The air conditioning in the showroom of Old Wild Motors on Guangdong Road hissed loudly. Haining kicked the glass door open and stormed in.
"Where's Ah Hai? Get Ah Hai out here right now!"
"Take it easy, man. Are you looking for a car? Keep it down, we have clients in the back," a salesman said, stepping forward, only to be shoved aside by Haining.
"Clients? I bought a $40,000 Prado here, and it turned out to be a ticking time bomb! Who the hell is Ah Hai? Get your ass out here!"
Ah Hai poked his head out of the back office. Seeing Haining's crazed expression, his face darkened. "Haining, this is a showroom. What the hell are you screaming about?"
"What am I screaming about?! I paid 230,000 for that Prado, and now Hengli Finance tells me it's a subprime lease-to-own rig! The paperwork is all fake! Between the cash and the loans, I'm on the hook for over half a million! You give me an explanation today, or I'll tear this shop down brick by brick!"
Ah Hai let out a cold snort. "Brother, let's get one thing straight. That car left my lot a month ago, but the buyer was Ah Cai, not you. Whatever side-deal he made with you is between 'brothers.' What does Old Wild Motors have to do with your mess?"
"The car came from here, so I'm coming for you! If you don't fix this, I'll park my body across your front gate every morning. Nobody sells a car in this town until I'm whole!" Haining looked like a man with nothing left to lose.
Ah Hai glanced at the crowd gathering outside. He lowered his voice, signaling a temporary truce. "Fine, fine. Let's talk in the lounge. Look, I'll give it to you straight: Ah Cai tried to get a loan through me first. His credit was so black it looked like charcoal. I rejected him flat. Where he found his financing or how he forged those titles? I have no idea. But making a scene in Beihai won't help you. Even if you take this to the Haijiao Police Station, that car still isn't legally yours."

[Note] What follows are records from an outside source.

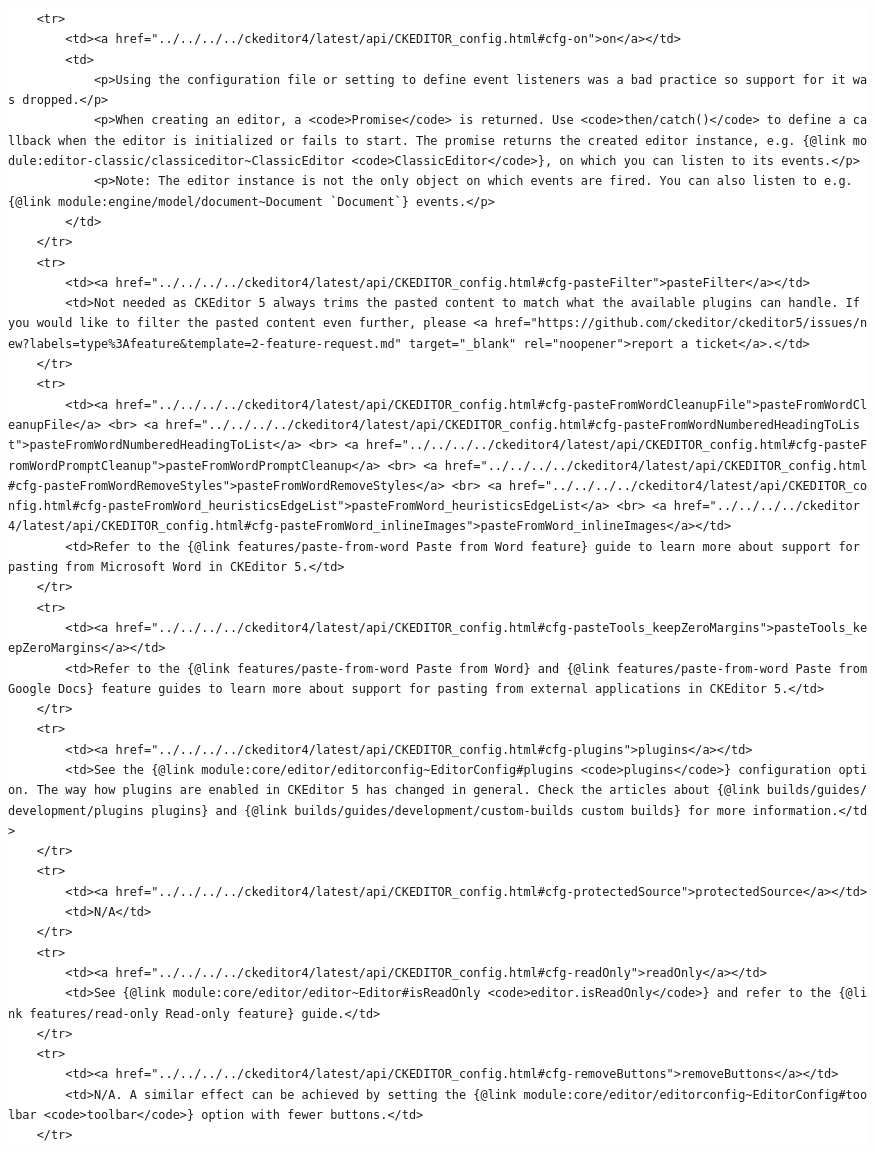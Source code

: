 		<tr>
			<td><a href="../../../../ckeditor4/latest/api/CKEDITOR_config.html#cfg-on">on</a></td>
			<td>
				<p>Using the configuration file or setting to define event listeners was a bad practice so support for it was dropped.</p>
				<p>When creating an editor, a <code>Promise</code> is returned. Use <code>then/catch()</code> to define a callback when the editor is initialized or fails to start. The promise returns the created editor instance, e.g. {@link module:editor-classic/classiceditor~ClassicEditor <code>ClassicEditor</code>}, on which you can listen to its events.</p>
				<p>Note: The editor instance is not the only object on which events are fired. You can also listen to e.g. {@link module:engine/model/document~Document `Document`} events.</p>
			</td>
		</tr>
		<tr>
			<td><a href="../../../../ckeditor4/latest/api/CKEDITOR_config.html#cfg-pasteFilter">pasteFilter</a></td>
			<td>Not needed as CKEditor 5 always trims the pasted content to match what the available plugins can handle. If you would like to filter the pasted content even further, please <a href="https://github.com/ckeditor/ckeditor5/issues/new?labels=type%3Afeature&template=2-feature-request.md" target="_blank" rel="noopener">report a ticket</a>.</td>
		</tr>
		<tr>
			<td><a href="../../../../ckeditor4/latest/api/CKEDITOR_config.html#cfg-pasteFromWordCleanupFile">pasteFromWordCleanupFile</a> <br> <a href="../../../../ckeditor4/latest/api/CKEDITOR_config.html#cfg-pasteFromWordNumberedHeadingToList">pasteFromWordNumberedHeadingToList</a> <br> <a href="../../../../ckeditor4/latest/api/CKEDITOR_config.html#cfg-pasteFromWordPromptCleanup">pasteFromWordPromptCleanup</a> <br> <a href="../../../../ckeditor4/latest/api/CKEDITOR_config.html#cfg-pasteFromWordRemoveStyles">pasteFromWordRemoveStyles</a> <br> <a href="../../../../ckeditor4/latest/api/CKEDITOR_config.html#cfg-pasteFromWord_heuristicsEdgeList">pasteFromWord_heuristicsEdgeList</a> <br> <a href="../../../../ckeditor4/latest/api/CKEDITOR_config.html#cfg-pasteFromWord_inlineImages">pasteFromWord_inlineImages</a></td>
			<td>Refer to the {@link features/paste-from-word Paste from Word feature} guide to learn more about support for pasting from Microsoft Word in CKEditor 5.</td>
		</tr>
		<tr>
			<td><a href="../../../../ckeditor4/latest/api/CKEDITOR_config.html#cfg-pasteTools_keepZeroMargins">pasteTools_keepZeroMargins</a></td>
			<td>Refer to the {@link features/paste-from-word Paste from Word} and {@link features/paste-from-word Paste from Google Docs} feature guides to learn more about support for pasting from external applications in CKEditor 5.</td>
		</tr>
		<tr>
			<td><a href="../../../../ckeditor4/latest/api/CKEDITOR_config.html#cfg-plugins">plugins</a></td>
			<td>See the {@link module:core/editor/editorconfig~EditorConfig#plugins <code>plugins</code>} configuration option. The way how plugins are enabled in CKEditor 5 has changed in general. Check the articles about {@link builds/guides/development/plugins plugins} and {@link builds/guides/development/custom-builds custom builds} for more information.</td>
		</tr>
		<tr>
			<td><a href="../../../../ckeditor4/latest/api/CKEDITOR_config.html#cfg-protectedSource">protectedSource</a></td>
			<td>N/A</td>
		</tr>
		<tr>
			<td><a href="../../../../ckeditor4/latest/api/CKEDITOR_config.html#cfg-readOnly">readOnly</a></td>
			<td>See {@link module:core/editor/editor~Editor#isReadOnly <code>editor.isReadOnly</code>} and refer to the {@link features/read-only Read-only feature} guide.</td>
		</tr>
		<tr>
			<td><a href="../../../../ckeditor4/latest/api/CKEDITOR_config.html#cfg-removeButtons">removeButtons</a></td>
			<td>N/A. A similar effect can be achieved by setting the {@link module:core/editor/editorconfig~EditorConfig#toolbar <code>toolbar</code>} option with fewer buttons.</td>
		</tr>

Haining collapsed onto the sofa, his hands shaking so violently he couldn't light his cigarette. "Then what do I do? I gave Ah Cai 130,000 in cash. I signed an IOU for another 100,000. Now Hengli Finance is demanding 6,600 a month for sixty months... By the time I'm done, I'll have paid over 500,000! My whole life is gone!"
Ah Hai shook his head, doing the grim math in his head. "6,600 a month for five years—that's nearly 400k. Add the 130k you gave Ah Cai, and yeah, you're looking at half a mil. And here's the kicker: because it's a 'Lease-to-Own,' even after five years of payments, the title stays with their company. You're not just throwing money away; you're literally buying a car for someone else."
Haining was hollowed out. "So I just wait to die?"
Ah Hai narrowed his eyes and leaned in, his voice dropping to a whisper. "Look, Ah Cai really screwed you over. I'll give you one 'dirty' way out. Stop treating that Prado like a legal car. Treat it like a 'Mortgage Ghost.' Drive it as long as you can. But that rig has Hengli's trackers on it. They'll find you eventually."
"Then how do I stop them?"
"Strip it. I'll take you to a shop deep in the Dajiao district. The old master there specializes in 'sweeping' cars. Once it's clean, as long as you stay away from the high-tech traffic cams on Beibu Gulf Boulevard or Changqing Road, they won't find you."
Haining gritted his teeth. "Fine! Take me there!"
Two hours later, in a hidden garage deep in the outskirts of Dajiao.
The old mechanic pulled a pile of small black boxes from under the seats, inside the bumpers, and even from the ceiling lights. He tossed them on the floor like a heap of dead crabs.
"Sixteen of them in total. SIM cards from all over the country. This finance company is ruthless," the mechanic said, wiping sweat from his brow.
"Is it over, Ah Hai? Is it finally clean?" Haining looked at the pile of GPS trackers, finally feeling a moment of relief.
"It's clean. Now don't ever come looking for me again." Ah Hai slapped the dust off his hands and looked at the mechanic. "How much?"
"Eight hundred yuan," the mechanic held out his hand.
"I'm not paying! This car came from your lot; you cover the bill!" Haining's stubborn streak flared up again at the mention of money.
Ah Hai rolled his eyes so hard they nearly stuck. He pulled out 800 yuan and slapped it into the mechanic's palm. "Fine! I'll take the hit! Consider this money 'ghost money' I'm burning for the dead. Haining, from this moment on, whether you get caught or crash that rig, it has zero to do with Old Wild Motors. Now get lost!"
Haining started the Prado. The white beast, now stripped of its digital leash, let out a low roar. He glanced in the rearview mirror at Ah Hai's receding figure, then thought of the vanished Ah Cai.
In Beihai, a car without a tracker is like a man without a soul—doomed to wander the dark corners of the city where the light never reaches.